Francesca Falk a ensuite interrogé Catrina Demund sur les résultats tangibles de cette grève pour les femmes. Cette dernière a présenté l’exemple concret de la ville de Morat. Les femmes candidates, notamment au Conseil Général de la ville, peinaient souvent à être élues au contraire de leurs colistiers masculins. Cependant en septembre 1991, une liste de femmes est lancée et permet l’élection de plusieurs femmes, augmentant sensiblement le nombre de ces dernières au sein du Conseil. La grève rendait possible de nouvelles opportunités politiques pour les femmes. Élisabeth Joris a alors rajouté que les femmes de tous les horizons se sont liées à ce moment précis, elles étaient notemment catholiques, féministes, femmes au foyer. Cette grève a aussi permis selon Catrina Demund de bousculer l’hégémonie masculine au sein du syndicat devenu depuis Unia. Les femmes syndicalisées ont dû convaincre les hommes de leur section pour que le SMUV les soutienne structurellement et financièrement. Si les revendications n’étaient pas partout identiques, une unité de ton primait au sein de la grève.

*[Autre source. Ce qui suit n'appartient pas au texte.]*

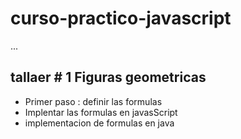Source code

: # curso-practico-javascript
...
## tallaer # 1 Figuras geometricas

- Primer paso : definir las formulas
- Implentar las formulas en javasScript
- implementacion de formulas en java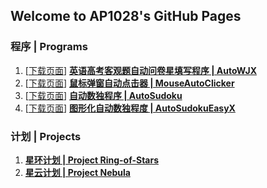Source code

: ## Welcome to AP1028's GitHub Pages
### 程序 | Programs

1. [[下载页面](https://github.com/AP1028/AutoWJX/releases/tag/Latest)]  [**英语高考客观题自动问卷星填写程序 \| AutoWJX**](https://github.com/AP1028/AutoWJX)
2. [[下载页面](https://github.com/AP1028/MouseAutoClicker/releases/tag/Latest)]  [**鼠标弹窗自动点击器 \| MouseAutoClicker**](https://github.com/AP1028/MouseAutoClicker)
3. [[下载页面](https://github.com/AP1028/AutoSudoku/releases/tag/Latest)]  [**自动数独程序 \| AutoSudoku**](https://github.com/AP1028/AutoSudoku)
4. [[下载页面](https://github.com/AP1028/AutoSudokuEasyX/releases/tag/Latest)]  [**图形化自动数独程度 \| AutoSudokuEasyX**](https://github.com/AP1028/AutoSudokuEasyX)

### 计划 | Projects

1. [**星环计划 \| Project Ring-of-Stars**](https://github.com/AP1028/Ring-of-Stars)
2. [**星云计划 \| Project Nebula**](https://ap1028.github.io/ProjectNebula/)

A la suite de ce tour de table, le public a pu poser des questions aux intervenant·e·s. Les questions portaient principalement sur l’impression que les revendications féministes de 2019 sont pratiquement les mêmes que celles de 1991. Si la condition des femmes s’est améliorée, elle n’est pas pour autant devenue optimale. L’inégalité demeure au sein du couple, comme l’a souligné Catrina Demund, notamment dans le partage de l’éducation des enfants, les hommes n’étant pas encouragés à prendre des temps partiels. Élisabeth Joris a renchéri en rappelant que les métiers qui remplacent les tâches traditionnellement déléguées aux femmes restent mal payés ainsi que mal reconnus par la société. La question du traitement médiatique de la grève semblait également très importante. Chaque intervenant.e a affirmé que la grève de 1991 avait été plus simple dans son organisation. Les femmes avaient alors des revendications principalement de gauche selon Jacques Eschmann ; ne pas heurter les hommes ou les femmes de droite n’était pas une préoccupation. Antoinette Charrière s’est souvenue que l’événement avait été assez peu couvert par les médias. Les femmes s’octroyaient simplement le droit de faire la grève. Tout ceci a également suscité des questions de la part du public sur la mise en action d’une grève non-autorisée. Micheline Aebischer a rapporté qu’elle avait fermé la crèche purement et simplement, mais aujourd’hui elle n’est pas certaine qu’elle pourrait le faire à nouveau. Élisabeth Joris a souligné également qu’il est plus difficile de faire grève pour les femmes qui travaillent dans des secteurs professionnels différents de ceux des hommes, car elles peuvent difficilement être remplacées. Certaines gardiennes d’enfants avaient pris ces derniers avec eux lors de la grève de 1991 à Zurich par exemple. Catrina Demund a aussi expliqué qu’il existe différentes manières de faire la grève. Rester sur son lieu de travail et ne rien faire est également une forme de grève.